[Data excerpts]
= = = =
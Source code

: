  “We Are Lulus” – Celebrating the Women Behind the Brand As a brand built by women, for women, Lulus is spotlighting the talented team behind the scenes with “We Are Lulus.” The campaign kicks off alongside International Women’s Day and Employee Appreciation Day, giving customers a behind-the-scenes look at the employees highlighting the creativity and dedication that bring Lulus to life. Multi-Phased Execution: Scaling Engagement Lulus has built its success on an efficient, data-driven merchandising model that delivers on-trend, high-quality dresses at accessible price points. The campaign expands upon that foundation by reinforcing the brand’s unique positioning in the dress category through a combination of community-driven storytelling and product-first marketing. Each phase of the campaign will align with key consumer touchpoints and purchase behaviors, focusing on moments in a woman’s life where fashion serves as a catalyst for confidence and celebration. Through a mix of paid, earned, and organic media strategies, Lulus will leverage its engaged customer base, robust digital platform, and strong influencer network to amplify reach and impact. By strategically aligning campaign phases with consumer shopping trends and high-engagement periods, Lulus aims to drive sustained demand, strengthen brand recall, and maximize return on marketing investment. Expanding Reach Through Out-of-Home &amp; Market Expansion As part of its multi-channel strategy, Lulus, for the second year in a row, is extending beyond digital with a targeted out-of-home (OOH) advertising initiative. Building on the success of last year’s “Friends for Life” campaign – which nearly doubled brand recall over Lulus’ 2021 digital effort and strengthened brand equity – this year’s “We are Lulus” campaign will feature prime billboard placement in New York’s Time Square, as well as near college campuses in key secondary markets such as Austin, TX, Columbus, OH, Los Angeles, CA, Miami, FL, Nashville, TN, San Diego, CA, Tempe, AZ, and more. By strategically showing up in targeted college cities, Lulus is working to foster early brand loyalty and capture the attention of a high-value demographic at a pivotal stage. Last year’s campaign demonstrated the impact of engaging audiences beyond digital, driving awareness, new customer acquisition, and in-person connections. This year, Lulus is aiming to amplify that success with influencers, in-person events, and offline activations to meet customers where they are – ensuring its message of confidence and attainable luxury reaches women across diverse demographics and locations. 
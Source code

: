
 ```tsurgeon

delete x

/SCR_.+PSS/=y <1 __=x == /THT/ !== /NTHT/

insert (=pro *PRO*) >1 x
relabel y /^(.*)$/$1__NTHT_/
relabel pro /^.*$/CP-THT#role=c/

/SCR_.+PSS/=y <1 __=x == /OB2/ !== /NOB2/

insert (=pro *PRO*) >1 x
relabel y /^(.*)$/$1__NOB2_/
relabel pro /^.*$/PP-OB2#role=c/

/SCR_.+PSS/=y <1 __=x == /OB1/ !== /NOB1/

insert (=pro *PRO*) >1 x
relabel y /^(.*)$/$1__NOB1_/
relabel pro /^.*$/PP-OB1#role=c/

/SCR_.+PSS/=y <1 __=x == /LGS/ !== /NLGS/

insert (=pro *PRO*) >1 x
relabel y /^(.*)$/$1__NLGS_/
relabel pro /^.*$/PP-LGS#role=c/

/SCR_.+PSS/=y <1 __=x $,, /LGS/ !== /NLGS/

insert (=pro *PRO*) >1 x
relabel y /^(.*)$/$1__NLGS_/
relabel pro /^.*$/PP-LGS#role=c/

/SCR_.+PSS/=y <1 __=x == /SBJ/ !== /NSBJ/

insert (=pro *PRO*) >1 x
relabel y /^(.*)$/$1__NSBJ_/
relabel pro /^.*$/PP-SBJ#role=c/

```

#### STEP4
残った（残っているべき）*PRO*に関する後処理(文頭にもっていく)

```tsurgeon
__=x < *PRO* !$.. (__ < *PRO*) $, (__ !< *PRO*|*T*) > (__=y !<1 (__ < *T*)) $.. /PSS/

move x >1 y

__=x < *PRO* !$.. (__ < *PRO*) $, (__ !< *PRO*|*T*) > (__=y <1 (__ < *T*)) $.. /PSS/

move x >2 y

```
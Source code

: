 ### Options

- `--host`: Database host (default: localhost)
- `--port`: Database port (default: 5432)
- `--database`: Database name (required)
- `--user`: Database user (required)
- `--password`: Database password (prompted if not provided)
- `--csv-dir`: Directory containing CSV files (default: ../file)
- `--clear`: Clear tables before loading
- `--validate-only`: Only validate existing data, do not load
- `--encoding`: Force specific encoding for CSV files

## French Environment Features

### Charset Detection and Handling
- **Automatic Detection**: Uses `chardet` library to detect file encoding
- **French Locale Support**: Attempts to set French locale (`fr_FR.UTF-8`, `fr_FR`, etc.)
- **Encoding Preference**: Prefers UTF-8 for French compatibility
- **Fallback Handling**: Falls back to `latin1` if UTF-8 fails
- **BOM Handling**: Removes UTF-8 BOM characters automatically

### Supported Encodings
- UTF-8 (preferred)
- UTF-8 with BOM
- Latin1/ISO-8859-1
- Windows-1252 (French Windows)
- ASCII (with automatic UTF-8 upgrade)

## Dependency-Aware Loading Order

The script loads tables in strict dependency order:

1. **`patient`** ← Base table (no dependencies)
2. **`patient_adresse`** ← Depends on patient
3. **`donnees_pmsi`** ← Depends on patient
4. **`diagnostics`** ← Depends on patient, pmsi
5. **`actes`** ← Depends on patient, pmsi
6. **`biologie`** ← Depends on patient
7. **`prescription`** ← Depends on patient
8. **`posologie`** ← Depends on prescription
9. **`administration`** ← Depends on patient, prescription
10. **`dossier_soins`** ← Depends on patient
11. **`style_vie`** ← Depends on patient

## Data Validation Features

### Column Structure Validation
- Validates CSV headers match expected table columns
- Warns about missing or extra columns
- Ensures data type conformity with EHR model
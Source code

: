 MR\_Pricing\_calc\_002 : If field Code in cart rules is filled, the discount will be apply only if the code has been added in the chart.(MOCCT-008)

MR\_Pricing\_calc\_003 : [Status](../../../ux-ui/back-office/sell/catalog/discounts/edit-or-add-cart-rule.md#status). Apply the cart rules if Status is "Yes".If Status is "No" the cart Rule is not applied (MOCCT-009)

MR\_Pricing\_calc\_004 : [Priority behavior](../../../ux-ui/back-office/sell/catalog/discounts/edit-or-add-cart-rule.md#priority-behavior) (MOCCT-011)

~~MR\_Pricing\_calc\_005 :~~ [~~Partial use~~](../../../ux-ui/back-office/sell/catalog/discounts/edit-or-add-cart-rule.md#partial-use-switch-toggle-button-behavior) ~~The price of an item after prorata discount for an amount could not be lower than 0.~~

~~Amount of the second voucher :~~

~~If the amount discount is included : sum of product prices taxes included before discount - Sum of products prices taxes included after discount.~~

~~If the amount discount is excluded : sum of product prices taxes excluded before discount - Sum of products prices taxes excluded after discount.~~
= = = =
Brief: In the records above, the lines containing the string "tables" should be counted; give only the total.

Task solution: 2